(Stored data entries)
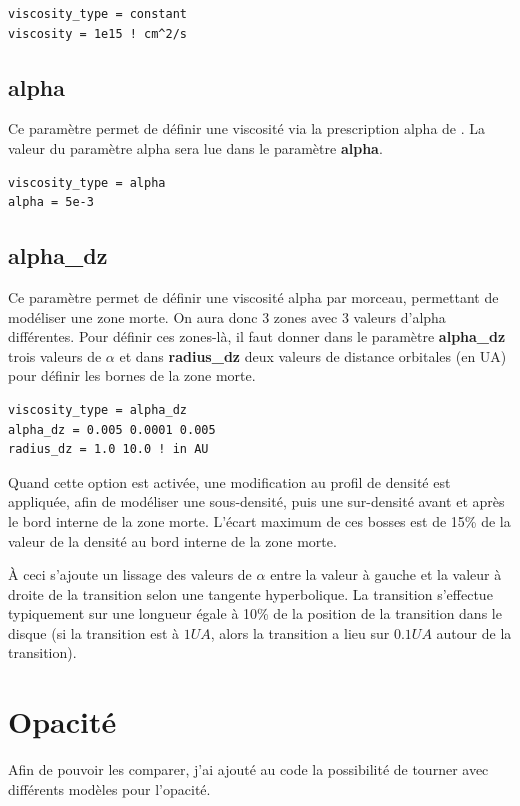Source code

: \begin{verbatim}
viscosity_type = constant
viscosity = 1e15 ! cm^2/s
\end{verbatim}

\subsection{alpha}
Ce paramètre permet de définir une viscosité via la prescription alpha de \cite{shakura1973black}. La valeur du paramètre alpha sera lue dans le paramètre \textbf{alpha}. 

\begin{verbatim}
viscosity_type = alpha
alpha = 5e-3
\end{verbatim}

\subsection{alpha\_dz}\label{sec:dead_zone}
Ce paramètre permet de définir une viscosité alpha par morceau, permettant de modéliser une zone morte. On aura donc 3 zones avec 3 valeurs d'alpha différentes. Pour définir ces zones-là, il faut donner dans le paramètre \textbf{alpha\_dz} trois valeurs de $\alpha$ et dans \textbf{radius\_dz} deux valeurs de distance orbitales (en \unit{UA}) pour définir les bornes de la zone morte.
\begin{verbatim}
viscosity_type = alpha_dz
alpha_dz = 0.005 0.0001 0.005
radius_dz = 1.0 10.0 ! in AU
\end{verbatim}

Quand cette option est activée, une modification au profil de densité est appliquée, afin de modéliser une sous-densité, puis une sur-densité avant et après le bord interne de la zone morte. L'écart maximum de ces bosses est de 15\% de la valeur de la densité au bord interne de la zone morte. 

À ceci s'ajoute un lissage des valeurs de $\alpha$ entre la valeur à gauche et la valeur à droite de la transition selon une tangente hyperbolique. La transition s'effectue typiquement sur une longueur égale à 10\% de la position de la transition dans le disque (si la transition est à $1\unit{UA}$, alors la transition a lieu sur $0.1\unit{UA}$ autour de la transition).

\section{Opacité}
Afin de pouvoir les comparer, j'ai ajouté au code la possibilité de tourner avec différents modèles pour l'opacité. 

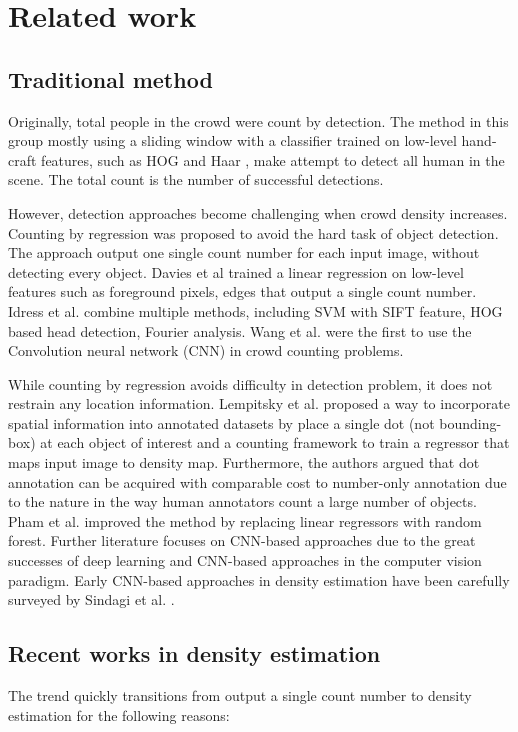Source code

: \section{Related work} \label{sec:related}
\subsection{Traditional method}
Originally, total people in the crowd were count by detection. The method in this group mostly using a sliding window with a classifier trained on low-level hand-craft features, such as HOG \cite{dalal2005histograms} and Haar \cite{lin2001estimation}, make attempt to detect all human in the scene. The total count is the number of successful detections.

However, detection approaches become challenging when crowd density increases. Counting by regression was proposed to avoid the hard task of object detection. The approach output one single count number for each input image, without detecting every object. Davies et al \cite{davies1995crowd} trained a linear regression on low-level features such as foreground pixels, edges that output a single count number. Idress et al. \cite{idrees2013multi} combine multiple methods, including SVM with SIFT feature, HOG based head detection, Fourier analysis. Wang et al. \cite{wang2015deep} were the first to use the Convolution neural network (CNN) in crowd counting problems.

While counting by regression avoids difficulty in detection problem, it does not restrain any location information. Lempitsky et al. \cite{lempitsky2010learning} proposed a way to incorporate spatial information into annotated datasets by place a single dot (not bounding-box) at each object of interest and a counting framework to train a regressor that maps input image to density map. Furthermore, the authors argued that dot annotation can be acquired with comparable cost to number-only annotation due to the nature in the way human annotators count a large number of objects. Pham et al. \cite{7410729} improved the method by replacing linear regressors with random forest. Further literature focuses on CNN-based approaches due to the great successes of deep learning and CNN-based approaches in the computer vision paradigm. Early CNN-based approaches in density estimation have been carefully surveyed by Sindagi et al. \cite{SINDAGI20183}.

\subsection{Recent works in density estimation}
The trend quickly transitions from output a single count number to density estimation for the following reasons: 

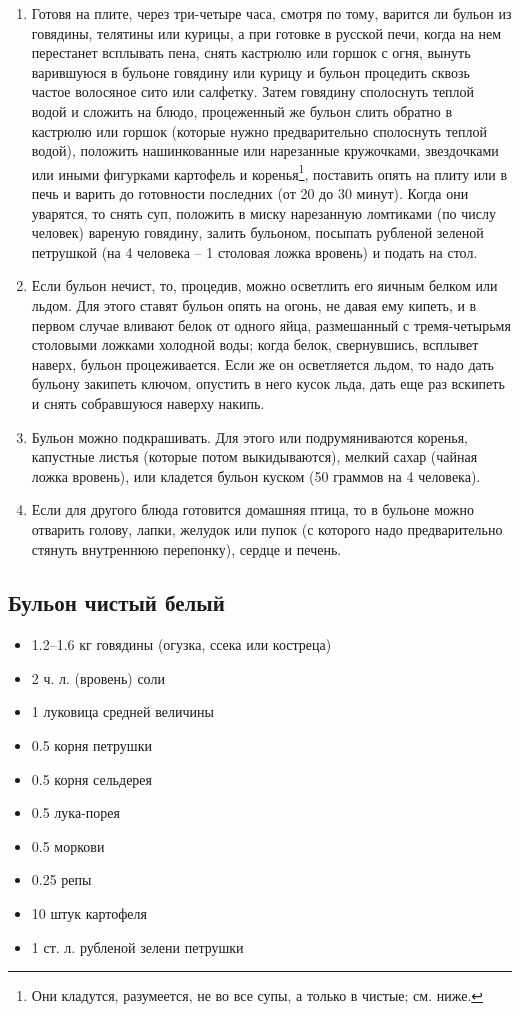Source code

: \begin{enumerate}
	\item Готовя на плите, через три-четыре часа, смотря по тому, варится ли бульон из говядины, телятины или курицы, а при готовке в русской печи, когда на нем перестанет всплывать пена, снять кастрюлю или горшок с огня, вынуть варившуюся в бульоне говядину или курицу и бульон процедить сквозь частое волосяное сито или салфетку. Затем говядину сполоснуть теплой водой и сложить на блюдо, процеженный же бульон слить обратно в кастрюлю или горшок (которые нужно предварительно сполоснуть теплой водой), положить нашинкованные или нарезанные кружочками, звездочками или иными фигурками картофель и коренья\footnote{Они кладутся, разумеется, не во все супы, а только в чистые; см. ниже.}, поставить опять на плиту или в печь и варить до готовности последних (от 20 до 30 минут). Когда они уварятся, то снять суп, положить в миску нарезанную ломтиками (по числу человек) вареную говядину, залить бульоном, посыпать рубленой зеленой петрушкой (на 4 человека – 1 столовая ложка вровень) и подать на стол. 
	\item Если бульон нечист, то, процедив, можно осветлить его яичным белком или льдом. Для этого ставят бульон опять на огонь, не давая ему кипеть, и в первом случае вливают белок от одного яйца, размешанный с тремя-четырьмя столовыми ложками холодной воды; когда белок, свернувшись, всплывет наверх, бульон процеживается. Если же он осветляется льдом, то надо дать бульону закипеть ключом, опустить в него кусок льда, дать еще раз вскипеть и снять собравшуюся наверху накипь.
	\item Бульон можно подкрашивать. Для этого или подрумяниваются коренья, капустные листья (которые потом выкидываются), мелкий сахар (чайная ложка вровень), или кладется бульон куском (50 граммов на 4 человека).
	\item Если для другого блюда готовится домашняя птица, то в бульоне можно отварить голову, лапки, желудок или пупок (с которого надо предварительно стянуть внутреннюю перепонку), сердце и печень.
\end{enumerate}

\subsection{Бульон чистый белый}\label{1bul-bel}

\begin{itemize}
	\item 1.2–1.6 кг говядины (огузка, ссека или костреца) 
	\item 2 ч. л. (вровень) соли
    \item 1 луковица средней величины
    \item 0.5 корня петрушки
    \item 0.5 корня сельдерея
    \item 0.5 лука-порея
    \item 0.5 моркови
    \item 0.25 репы
    \item 10 штук картофеля
    \item 1 ст. л. рубленой зелени петрушки
\end{itemize}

- [Problem to work on]:
Repeat every entry above exactly; images stay out of the copy.

- [Answer for the task]:
Source code

: \begin{verbatim}
viscosity_type = constant
viscosity = 1e15 ! cm^2/s
\end{verbatim}

\subsection{alpha}
Ce paramètre permet de définir une viscosité via la prescription alpha de \cite{shakura1973black}. La valeur du paramètre alpha sera lue dans le paramètre \textbf{alpha}. 

\begin{verbatim}
viscosity_type = alpha
alpha = 5e-3
\end{verbatim}

\subsection{alpha\_dz}\label{sec:dead_zone}
Ce paramètre permet de définir une viscosité alpha par morceau, permettant de modéliser une zone morte. On aura donc 3 zones avec 3 valeurs d'alpha différentes. Pour définir ces zones-là, il faut donner dans le paramètre \textbf{alpha\_dz} trois valeurs de $\alpha$ et dans \textbf{radius\_dz} deux valeurs de distance orbitales (en \unit{UA}) pour définir les bornes de la zone morte.
\begin{verbatim}
viscosity_type = alpha_dz
alpha_dz = 0.005 0.0001 0.005
radius_dz = 1.0 10.0 ! in AU
\end{verbatim}

Quand cette option est activée, une modification au profil de densité est appliquée, afin de modéliser une sous-densité, puis une sur-densité avant et après le bord interne de la zone morte. L'écart maximum de ces bosses est de 15\% de la valeur de la densité au bord interne de la zone morte. 

À ceci s'ajoute un lissage des valeurs de $\alpha$ entre la valeur à gauche et la valeur à droite de la transition selon une tangente hyperbolique. La transition s'effectue typiquement sur une longueur égale à 10\% de la position de la transition dans le disque (si la transition est à $1\unit{UA}$, alors la transition a lieu sur $0.1\unit{UA}$ autour de la transition).

\section{Opacité}
Afin de pouvoir les comparer, j'ai ajouté au code la possibilité de tourner avec différents modèles pour l'opacité. 

Source code

: \section{Related work} \label{sec:related}
\subsection{Traditional method}
Originally, total people in the crowd were count by detection. The method in this group mostly using a sliding window with a classifier trained on low-level hand-craft features, such as HOG \cite{dalal2005histograms} and Haar \cite{lin2001estimation}, make attempt to detect all human in the scene. The total count is the number of successful detections.

However, detection approaches become challenging when crowd density increases. Counting by regression was proposed to avoid the hard task of object detection. The approach output one single count number for each input image, without detecting every object. Davies et al \cite{davies1995crowd} trained a linear regression on low-level features such as foreground pixels, edges that output a single count number. Idress et al. \cite{idrees2013multi} combine multiple methods, including SVM with SIFT feature, HOG based head detection, Fourier analysis. Wang et al. \cite{wang2015deep} were the first to use the Convolution neural network (CNN) in crowd counting problems.

While counting by regression avoids difficulty in detection problem, it does not restrain any location information. Lempitsky et al. \cite{lempitsky2010learning} proposed a way to incorporate spatial information into annotated datasets by place a single dot (not bounding-box) at each object of interest and a counting framework to train a regressor that maps input image to density map. Furthermore, the authors argued that dot annotation can be acquired with comparable cost to number-only annotation due to the nature in the way human annotators count a large number of objects. Pham et al. \cite{7410729} improved the method by replacing linear regressors with random forest. Further literature focuses on CNN-based approaches due to the great successes of deep learning and CNN-based approaches in the computer vision paradigm. Early CNN-based approaches in density estimation have been carefully surveyed by Sindagi et al. \cite{SINDAGI20183}.

\subsection{Recent works in density estimation}
The trend quickly transitions from output a single count number to density estimation for the following reasons: 

Source code

: \begin{enumerate}
	\item Готовя на плите, через три-четыре часа, смотря по тому, варится ли бульон из говядины, телятины или курицы, а при готовке в русской печи, когда на нем перестанет всплывать пена, снять кастрюлю или горшок с огня, вынуть варившуюся в бульоне говядину или курицу и бульон процедить сквозь частое волосяное сито или салфетку. Затем говядину сполоснуть теплой водой и сложить на блюдо, процеженный же бульон слить обратно в кастрюлю или горшок (которые нужно предварительно сполоснуть теплой водой), положить нашинкованные или нарезанные кружочками, звездочками или иными фигурками картофель и коренья\footnote{Они кладутся, разумеется, не во все супы, а только в чистые; см. ниже.}, поставить опять на плиту или в печь и варить до готовности последних (от 20 до 30 минут). Когда они уварятся, то снять суп, положить в миску нарезанную ломтиками (по числу человек) вареную говядину, залить бульоном, посыпать рубленой зеленой петрушкой (на 4 человека – 1 столовая ложка вровень) и подать на стол. 
	\item Если бульон нечист, то, процедив, можно осветлить его яичным белком или льдом. Для этого ставят бульон опять на огонь, не давая ему кипеть, и в первом случае вливают белок от одного яйца, размешанный с тремя-четырьмя столовыми ложками холодной воды; когда белок, свернувшись, всплывет наверх, бульон процеживается. Если же он осветляется льдом, то надо дать бульону закипеть ключом, опустить в него кусок льда, дать еще раз вскипеть и снять собравшуюся наверху накипь.
	\item Бульон можно подкрашивать. Для этого или подрумяниваются коренья, капустные листья (которые потом выкидываются), мелкий сахар (чайная ложка вровень), или кладется бульон куском (50 граммов на 4 человека).
	\item Если для другого блюда готовится домашняя птица, то в бульоне можно отварить голову, лапки, желудок или пупок (с которого надо предварительно стянуть внутреннюю перепонку), сердце и печень.
\end{enumerate}

\subsection{Бульон чистый белый}\label{1bul-bel}

\begin{itemize}
	\item 1.2–1.6 кг говядины (огузка, ссека или костреца) 
	\item 2 ч. л. (вровень) соли
    \item 1 луковица средней величины
    \item 0.5 корня петрушки
    \item 0.5 корня сельдерея
    \item 0.5 лука-порея
    \item 0.5 моркови
    \item 0.25 репы
    \item 10 штук картофеля
    \item 1 ст. л. рубленой зелени петрушки
\end{itemize}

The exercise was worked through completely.